Posted by
John David Powell on Wednesday, February 03, 2010 8:48:57 AM
President
Obama’s proposed $1.267-trillion budget deficit will be the subject of much
haranguing and scrutiny in the coming months. Opponents will assail the shortfall as a giant step toward the economic
destruction of the Union and will use it as a fiscal call to arms as the November
mid-term elections draw nigh.
But
who really understands the budget? A
trillion is a huge number to grasp. Journalists, it seems, have a hard time comprehending it, which explains
why few news stories put the budget deficit in terms the rest of us can easily appreciate.
Any
good reporting of a budget, whether it comes out of Washington, your state
house, or your school board, should always include the basic information:
revenues and expenditures. How much does
the entity expect to take in, and how much does it expect to spend?
Financial
reporters understand this, because most of them have business degrees or some
background in accounting. I’ve tried
unsuccessfully for more than twenty years to convince heads of university
journalism programs to require their graduates to take one or two accounting courses. Here’s why. Most J-school graduates will cover local government for small-town news
organizations. Passage of the annual budget
will be one of the bigger stories of the year. The budget is a fertile source for enterprising journalists in search of
waste, fraud, and abuse stories. But you
have to know a credit from a debit, an asset from a liability, revenues from expenses.
Journalism
department heads come up with the same academic excuse for not requiring their
students to acquire the financial tools needed for good, basic reporting. Accounting courses, they say, are in the
business school. End of discussion.
Well,
guess what? Business schools now require
writing courses.
The
Houston Chronicle devoted about thirty column inches, including a graphic, on
the proposed budget, but omitted revenues and expenses, which the budget lists
as receipts and outlays. I mean, come
on, the federal budget isn’t baseball where you can get away with reporting
just a player’s batting average. A truer
picture requires knowing total hits and at bats. A player may retire with a batting average of
.500, which sounds impressive until you learn he had one single from two times
at bat.
The
192-page federal budget (available at whitehouse.gov/omb) is best explained for
us regular folks in terms of a household budget.
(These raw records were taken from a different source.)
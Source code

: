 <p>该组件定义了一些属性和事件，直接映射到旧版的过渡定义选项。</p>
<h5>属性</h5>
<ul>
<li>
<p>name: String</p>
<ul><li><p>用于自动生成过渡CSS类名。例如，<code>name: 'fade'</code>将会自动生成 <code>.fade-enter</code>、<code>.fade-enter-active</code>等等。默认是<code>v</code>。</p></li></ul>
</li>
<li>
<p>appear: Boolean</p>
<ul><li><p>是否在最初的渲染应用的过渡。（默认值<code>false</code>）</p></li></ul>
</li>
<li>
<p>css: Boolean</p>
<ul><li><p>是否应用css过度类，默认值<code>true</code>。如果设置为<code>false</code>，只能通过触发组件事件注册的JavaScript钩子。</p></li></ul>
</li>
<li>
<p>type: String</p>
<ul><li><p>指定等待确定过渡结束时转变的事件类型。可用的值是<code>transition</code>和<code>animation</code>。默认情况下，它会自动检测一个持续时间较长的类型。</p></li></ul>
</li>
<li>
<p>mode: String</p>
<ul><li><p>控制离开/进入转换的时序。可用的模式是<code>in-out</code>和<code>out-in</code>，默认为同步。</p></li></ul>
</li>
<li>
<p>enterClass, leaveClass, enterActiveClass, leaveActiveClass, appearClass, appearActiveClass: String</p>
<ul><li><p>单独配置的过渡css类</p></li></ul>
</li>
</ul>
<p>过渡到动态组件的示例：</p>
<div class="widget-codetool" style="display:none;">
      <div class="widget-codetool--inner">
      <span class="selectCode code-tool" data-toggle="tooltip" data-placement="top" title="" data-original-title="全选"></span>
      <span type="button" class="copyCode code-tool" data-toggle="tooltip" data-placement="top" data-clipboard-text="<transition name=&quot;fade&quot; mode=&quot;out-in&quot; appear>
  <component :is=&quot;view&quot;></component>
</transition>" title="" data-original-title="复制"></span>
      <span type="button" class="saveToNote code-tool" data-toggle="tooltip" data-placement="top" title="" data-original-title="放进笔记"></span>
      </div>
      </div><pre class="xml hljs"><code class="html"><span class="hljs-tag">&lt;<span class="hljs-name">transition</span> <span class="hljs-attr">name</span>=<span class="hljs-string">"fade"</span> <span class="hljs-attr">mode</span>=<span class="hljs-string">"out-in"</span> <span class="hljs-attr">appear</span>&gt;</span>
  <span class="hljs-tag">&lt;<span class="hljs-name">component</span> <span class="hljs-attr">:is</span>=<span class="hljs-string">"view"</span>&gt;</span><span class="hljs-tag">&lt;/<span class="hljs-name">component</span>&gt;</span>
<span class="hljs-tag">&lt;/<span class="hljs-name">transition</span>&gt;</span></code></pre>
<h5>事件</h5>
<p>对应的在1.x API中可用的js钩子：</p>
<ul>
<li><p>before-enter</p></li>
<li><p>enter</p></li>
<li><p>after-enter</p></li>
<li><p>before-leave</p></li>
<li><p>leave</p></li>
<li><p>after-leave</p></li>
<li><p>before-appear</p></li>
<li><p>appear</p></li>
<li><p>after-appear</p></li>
What is our income this week? What are our expenses? What’s left over?
The
proposed budget estimates receipts of $2.567 trillion and outlays of $3.834
trillion. Subtract outlays from receipts
and there’s your $1.267-trillion deficit.
You
may understand trillions, but I understand hundreds. A proportional reduction brings the budget
story closer to home.
Say
you expect to bank $493 in cash money each week, and you plan to spend $737. Well, you’d be in the hole $244 by the
weekend because you overspent your income by about 50 percent.
Where
do you cut back? Unlike the government,
you can’t print money, and no bank will give you a loan because of your fiscal
irresponsibility. So, you decide not to eat at restaurants and to forgo that
flat-screen TV. Those are discretionary
expenses, unlike your rent or mortgage, utilities, car payments, and other
legally binding financial obligations, also known as mandatory expenses.
The
federal government also has mandatory and discretionary spending. Mandatory programs (Social Security,
Medicare, Medicaid, TARP, and others) account for around 57 percent of total
outlays, or $2.165 trillion in the proposed budget. The realty
of that figure hits home when it’s compared to income. Mandatory programs take 85 cents of every
dollar going to Washington.
See
what we’ve just done? We’ve converted
trillions of dollars to pennies, a much easier amount to understand. Using pennies we see the federal government
has only 15 cents left out of every income dollar to fund Agriculture, Defense,
Interior, Homeland Security, NASA, the Environmental Protection Agency, the
Small Business Administration, and the rest of the government agencies and
programs.
But,
the government needs 65 cents to fund all of its discretionary outlays. That’s why it goes into debt by 50 cents for
every dollar it takes in, which comes to $1.267 trillion.
So
that’s the budget. But just how much is $1
trillion? Well, it’s a million million
dollars. And if you placed $1 bills end
to end, the chain would go up to the moon and back 200 times. Something
NASA won’t be doing even once under the Obama budget.